When you think of evolution you are likely to have an image of a monkey turning into a man over millions of years. While creationists may argue against this concept, personally I would rather view things on a more fundamental level, highlighting the fact that evolution takes place on a daily basis in one form or another.
We don’t have to look at a caterpillar morphing into a butterfly in order to grasp the concept of evolution. If you were to accept that evolution is simply adapting to ones environment, then each time you put on a coat because it’s too cold, one can say that you have ‘evolved’ to suit your environment.
Now, you might argue that wearing a coat is not evolution because of its level of simplicity; but you will most likely accept that this is adaptation.
It is this thin line that separates us from all other animals. The fact that we can use artificial enhancements to alter our environment, and thus adapt at an ‘unnatural rate’.

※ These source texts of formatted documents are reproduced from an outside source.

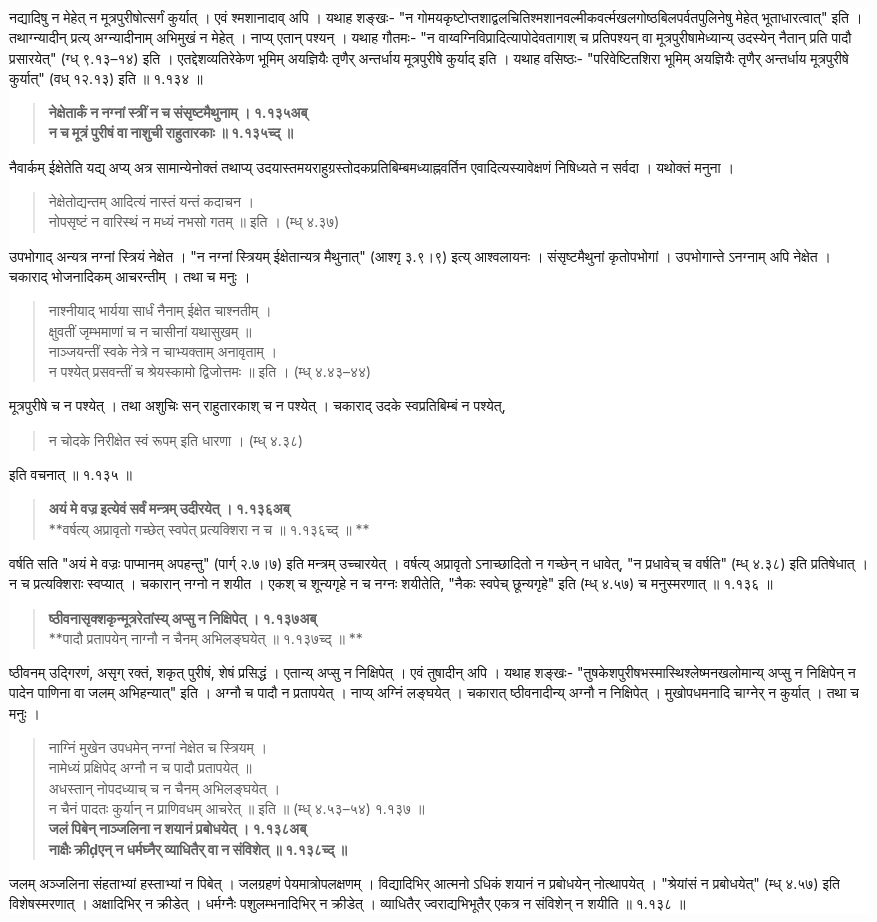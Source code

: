 नद्यादिषु न मेहेत् न मूत्रपुरीषोत्सर्गं कुर्यात् । एवं श्मशानादाव् अपि । यथाह शङ्खः- "न गोमयकृष्टोप्तशाद्वलचितिश्मशानवल्मीकवर्त्मखलगोष्ठबिलपर्वतपुलिनेषु मेहेत् भूताधारत्वात्" इति । तथाग्न्यादीन् प्रत्य् अग्न्यादीनाम् अभिमुखं न मेहेत् । नाप्य् एतान् पश्यन् । यथाह गौतमः- "न वाय्वग्निविप्रादित्यापोदेवतागाश् च प्रतिपश्यन् वा मूत्रपुरीषामेध्यान्य् उदस्येन् नैतान् प्रति पादौ प्रसारयेत्" (ग्ध् ९.१३–१४)  इति । एतद्देशव्यतिरेकेण भूमिम् अयज्ञियैः तृणैर् अन्तर्धाय मूत्रपुरीषे कुर्याद् इति । यथाह वसिष्ठः- "परिवेष्टितशिरा भूमिम् अयज्ञियैः तृणैर् अन्तर्धाय मूत्रपुरीषे कुर्यात्" (वध् १२.१३) इति ॥ १.१३४ ॥

> **नेक्षेतार्कं न नग्नां स्त्रीं न च संसृष्टमैथुनाम् । १.१३५अब्**  
> **न च मूत्रं पुरीषं वा नाशुची राहुतारकाः ॥ १.१३५च्द् ॥**

नैवार्कम् ईक्षेतेति यद्य् अप्य् अत्र सामान्येनोक्तं तथाप्य् उदयास्तमयराहुग्रस्तोदकप्रतिबिम्बमध्याह्नवर्तिन एवादित्यस्यावेक्षणं निषिध्यते न सर्वदा । यथोक्तं मनुना ।

> नेक्षेतोद्यन्तम् आदित्यं नास्तं यन्तं कदाचन ।   
> नोपसृष्टं न वारिस्थं न मध्यं नभसो गतम् ॥ इति । (म्ध् ४.३७)

उपभोगाद् अन्यत्र नग्नां स्त्रियं नेक्षेत । "न नग्नां स्त्रियम् ईक्षेतान्यत्र मैथुनात्" (आश्गृ ३.९।९) इत्य् आश्वलायनः । संसृष्टमैथुनां कृतोपभोगां । उपभोगान्ते ऽनग्नाम् अपि नेक्षेत । चकाराद् भोजनादिकम् आचरन्तीम् । तथा च मनुः । 

> नाश्नीयाद् भार्यया सार्धं नैनाम् ईक्षेत चाश्नतीम् ।   
> क्षुवतीं जृम्भमाणां च न चासीनां यथासुखम् ॥   
> नाञ्जयन्तीं स्वके नेत्रे न चाभ्यक्ताम् अनावृताम् ।   
> न पश्येत् प्रसवन्तीं च श्रेयस्कामो द्विजोत्तमः ॥ इति । (म्ध् ४.४३–४४)

मूत्रपुरीषे च न पश्येत् । तथा अशुचिः सन् राहुतारकाश् च न पश्येत् । चकाराद् उदके स्वप्रतिबिम्बं न पश्येत्, 

> न चोदके निरीक्षेत स्वं रूपम् इति धारणा । (म्ध् ४.३८)

इति वचनात् ॥ १.१३५ ॥ 

> **अयं मे वज्र इत्येवं सर्वं मन्त्रम् उदीरयेत् । १.१३६अब्**  
> **वर्षत्य् अप्रावृतो गच्छेत् स्वपेत् प्रत्यक्शिरा न च ॥ १.१३६च्द् ॥ **

वर्षति सति "अयं मे वज्रः पाप्मानम् अपहन्तु" (पार्ग् २.७।७) इति मन्त्रम् उच्चारयेत् । वर्षत्य् अप्रावृतो ऽनाच्छादितो न गच्छेन् न धावेत्, "न प्रधावेच् च वर्षति" (म्ध् ४.३८) इति प्रतिषेधात् । न च प्रत्यक्शिराः स्वप्यात् । चकारान् नग्नो न शयीत । एकश् च शून्यगृहे न च नग्नः शयीतेति, "नैकः स्वपेच् छून्यगृहे" इति (म्ध् ४.५७) च मनुस्मरणात् ॥ १.१३६ ॥

> **ष्ठीवनासृक्शकृन्मूत्ररेतांस्य् अप्सु न निक्षिपेत् । १.१३७अब्**  
> **पादौ प्रतापयेन् नाग्नौ न चैनम् अभिलङ्घयेत् ॥ १.१३७च्द् ॥ **

ष्ठीवनम् उद्गिरणं, असृग् रक्तं, शकृत् पुरीषं, शेषं प्रसिद्धं । एतान्य् अप्सु न निक्षिपेत् । एवं तुषादीन् अपि । यथाह शङ्खः- "तुषकेशपुरीषभस्मास्थिश्लेष्मनखलोमान्य् अप्सु न निक्षिपेन् न पादेन पाणिना वा जलम् अभिहन्यात्" इति । अग्नौ च पादौ न प्रतापयेत् । नाप्य् अग्निं लङ्घयेत् । चकारात् ष्ठीवनादीन्य् अग्नौ न निक्षिपेत् । मुखोपधमनादि चाग्नेर् न कुर्यात् । तथा च मनुः । 

> नाग्निं मुखेन उपधमेन् नग्नां नेक्षेत च स्त्रियम् ।   
> नामेध्यं प्रक्षिपेद् अग्नौ न च पादौ प्रतापयेत् ॥   
> अधस्तान् नोपदध्याच् च न चैनम् अभिलङ्घयेत् ।   
> न चैनं पादतः कुर्यान् न प्राणिवधम् आचरेत् ॥ इति ॥ (म्ध् ४.५३–५४) १.१३७ ॥   
> **जलं पिबेन् नाञ्जलिना न शयानं प्रबोधयेत् । १.१३८अब्**  
> **नाक्षैः क्रीḑएन् न धर्मघ्नैर् व्याधितैर् वा न संविशेत् ॥ १.१३८च्द् ॥**

जलम् अञ्जलिना संहताभ्यां हस्ताभ्यां न पिबेत् । जलग्रहणं पेयमात्रोपलक्षणम् । विद्यादिभिर् आत्मनो ऽधिकं शयानं न प्रबोधयेन् नोत्थापयेत् । "श्रेयांसं न प्रबोधयेत्" (म्ध् ४.५७) इति विशेषस्मरणात् । अक्षादिभिर् न क्रीडेत् । धर्मग्नैः पशुलम्भनादिभिर् न क्रीडेत् । व्याधितैर् ज्वराद्यभिभूतैर् एकत्र न संविशेन् न शयीति ॥ १.१३८ ॥ 
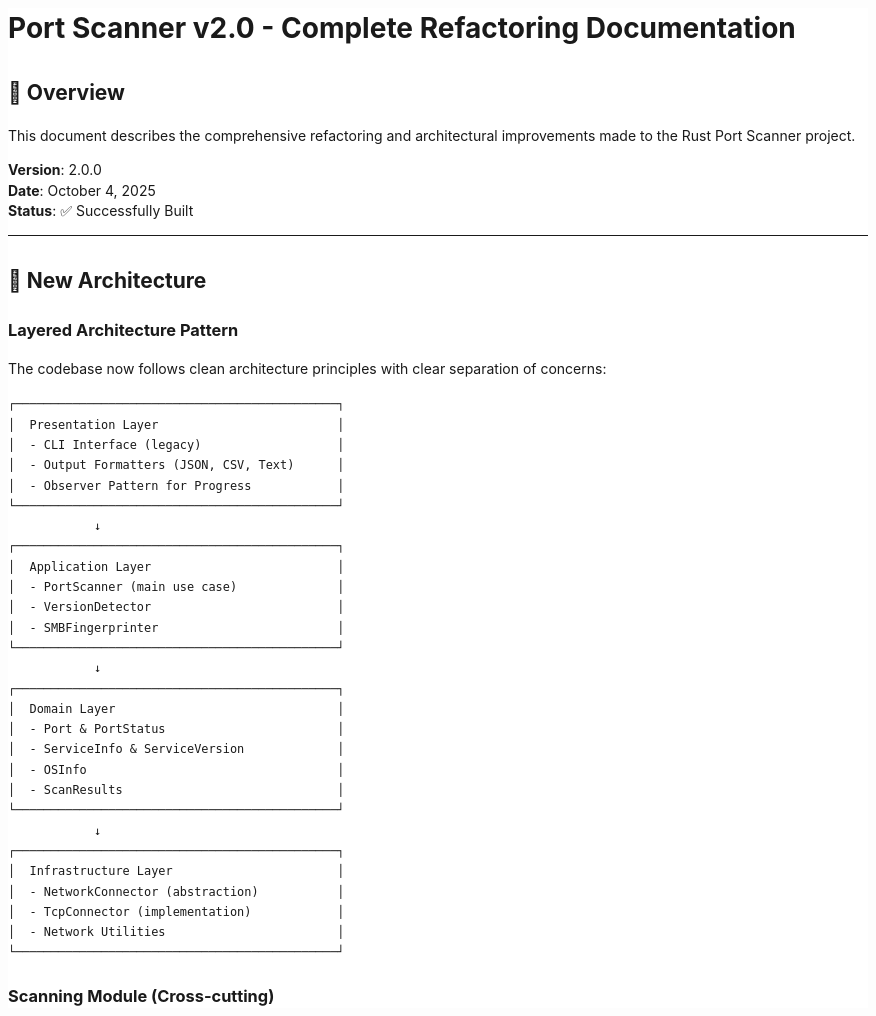 # Port Scanner v2.0 - Complete Refactoring Documentation

## 🎯 Overview

This document describes the comprehensive refactoring and architectural improvements made to the Rust Port Scanner project.

**Version**: 2.0.0  
**Date**: October 4, 2025  
**Status**: ✅ Successfully Built

---

## 📐 New Architecture

### Layered Architecture Pattern

The codebase now follows clean architecture principles with clear separation of concerns:

```
┌─────────────────────────────────────────────┐
│  Presentation Layer                         │
│  - CLI Interface (legacy)                   │
│  - Output Formatters (JSON, CSV, Text)      │
│  - Observer Pattern for Progress            │
└─────────────────────────────────────────────┘
            ↓
┌─────────────────────────────────────────────┐
│  Application Layer                          │
│  - PortScanner (main use case)              │
│  - VersionDetector                          │
│  - SMBFingerprinter                         │
└─────────────────────────────────────────────┘
            ↓
┌─────────────────────────────────────────────┐
│  Domain Layer                               │
│  - Port & PortStatus                        │
│  - ServiceInfo & ServiceVersion             │
│  - OSInfo                                   │
│  - ScanResults                              │
└─────────────────────────────────────────────┘
            ↓
┌─────────────────────────────────────────────┐
│  Infrastructure Layer                       │
│  - NetworkConnector (abstraction)           │
│  - TcpConnector (implementation)            │
│  - Network Utilities                        │
└─────────────────────────────────────────────┘
```

### Scanning Module (Cross-cutting)

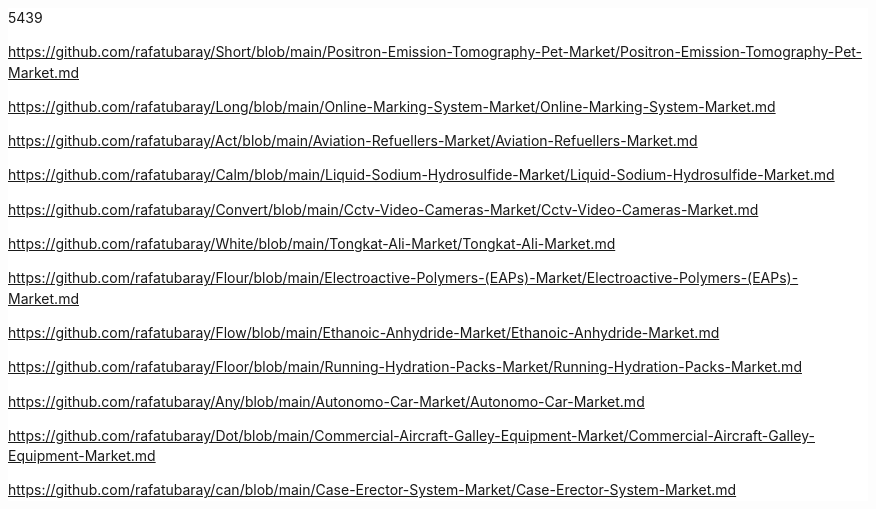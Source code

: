 5439</p><p><a href="https://github.com/rafatubaray/Short/blob/main/Positron-Emission-Tomography-Pet-Market/Positron-Emission-Tomography-Pet-Market.md">https://github.com/rafatubaray/Short/blob/main/Positron-Emission-Tomography-Pet-Market/Positron-Emission-Tomography-Pet-Market.md</a></p><p><a href="https://github.com/rafatubaray/Long/blob/main/Online-Marking-System-Market/Online-Marking-System-Market.md">https://github.com/rafatubaray/Long/blob/main/Online-Marking-System-Market/Online-Marking-System-Market.md</a></p><p><a href="https://github.com/rafatubaray/Act/blob/main/Aviation-Refuellers-Market/Aviation-Refuellers-Market.md">https://github.com/rafatubaray/Act/blob/main/Aviation-Refuellers-Market/Aviation-Refuellers-Market.md</a></p><p><a href="https://github.com/rafatubaray/Calm/blob/main/Liquid-Sodium-Hydrosulfide-Market/Liquid-Sodium-Hydrosulfide-Market.md">https://github.com/rafatubaray/Calm/blob/main/Liquid-Sodium-Hydrosulfide-Market/Liquid-Sodium-Hydrosulfide-Market.md</a></p><p><a href="https://github.com/rafatubaray/Convert/blob/main/Cctv-Video-Cameras-Market/Cctv-Video-Cameras-Market.md">https://github.com/rafatubaray/Convert/blob/main/Cctv-Video-Cameras-Market/Cctv-Video-Cameras-Market.md</a></p><p><a href="https://github.com/rafatubaray/White/blob/main/Tongkat-Ali-Market/Tongkat-Ali-Market.md">https://github.com/rafatubaray/White/blob/main/Tongkat-Ali-Market/Tongkat-Ali-Market.md</a></p><p><a href="https://github.com/rafatubaray/Flour/blob/main/Electroactive-Polymers-(EAPs)-Market/Electroactive-Polymers-(EAPs)-Market.md">https://github.com/rafatubaray/Flour/blob/main/Electroactive-Polymers-(EAPs)-Market/Electroactive-Polymers-(EAPs)-Market.md</a></p><p><a href="https://github.com/rafatubaray/Flow/blob/main/Ethanoic-Anhydride-Market/Ethanoic-Anhydride-Market.md">https://github.com/rafatubaray/Flow/blob/main/Ethanoic-Anhydride-Market/Ethanoic-Anhydride-Market.md</a></p><p><a href="https://github.com/rafatubaray/Floor/blob/main/Running-Hydration-Packs-Market/Running-Hydration-Packs-Market.md">https://github.com/rafatubaray/Floor/blob/main/Running-Hydration-Packs-Market/Running-Hydration-Packs-Market.md</a></p><p><a href="https://github.com/rafatubaray/Any/blob/main/Autonomo-Car-Market/Autonomo-Car-Market.md">https://github.com/rafatubaray/Any/blob/main/Autonomo-Car-Market/Autonomo-Car-Market.md</a></p><p><a href="https://github.com/rafatubaray/Dot/blob/main/Commercial-Aircraft-Galley-Equipment-Market/Commercial-Aircraft-Galley-Equipment-Market.md">https://github.com/rafatubaray/Dot/blob/main/Commercial-Aircraft-Galley-Equipment-Market/Commercial-Aircraft-Galley-Equipment-Market.md</a></p><p><a href="https://github.com/rafatubaray/can/blob/main/Case-Erector-System-Market/Case-Erector-System-Market.md">https://github.com/rafatubaray/can/blob/main/Case-Erector-System-Market/Case-Erector-System-Market.md</a></p>
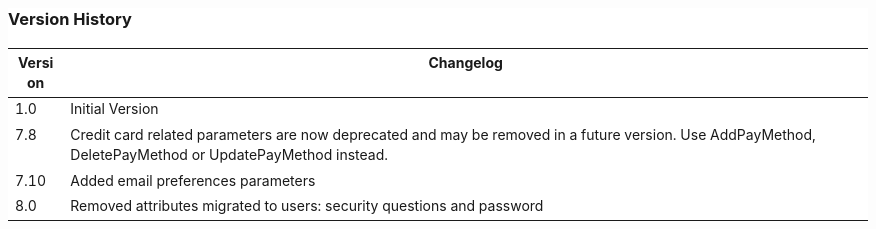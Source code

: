 ### Version History

| Version | Changelog |
| ------- | --------- |
| 1.0 | Initial Version |
| 7.8 | Credit card related parameters are now deprecated and may be removed in a future version. Use AddPayMethod, DeletePayMethod or UpdatePayMethod instead. |
| 7.10 | Added email preferences parameters |
| 8.0 | Removed attributes migrated to users: security questions and password |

From a medical perspective, this is seen as totally acceptable. If we are in pain, and there is a substance that can be created to relieve that pain; then so be it. I have nothing against this approach, but the fact that this option is only readily available to ‘rich people’, creates a completely different balance as far as evolution is concerned.
Let me ask a question: How did the first human beings survive?
Permit me to make a few rational assumptions. Let’s say there are 20 human beings, all with basic fundamental needs. Food, water, shelter, and some form of protection against other animals.
15 of these humans realise that the best way to survive is to stick together. So they allocate duties – some go hunting, some watch the cave and others rest in the day so they can take on the night shift.
The other 5 people are ‘lone rangers’. They don’t want to be a part of the group, so they live on their own, and in a number of years they eventually die out.
The group of 15 expands in numbers; and eventually large pockets of separate groups move to various lands.
Moving on from primitive times to what we have today, human beings are still dependent on each other for survival; but now that money has been introduced, those that actually profit from the system are those that have the most of it.
My logic is fairly simple. You might argue that developed countries offer a national health system that does its best to offer free treatment to the general public. But the poor who have been through more serious illnesses will be the first to acknowledge that private health care offers a much better chance of survival.
It’s no longer about survival of the fittest; it’s about survival of the richest.
Once we can recognise this backward version of evolution that has been created. We will then begin to see how those with access to money and medicine live on and give birth to generations; while the rest of society dies out.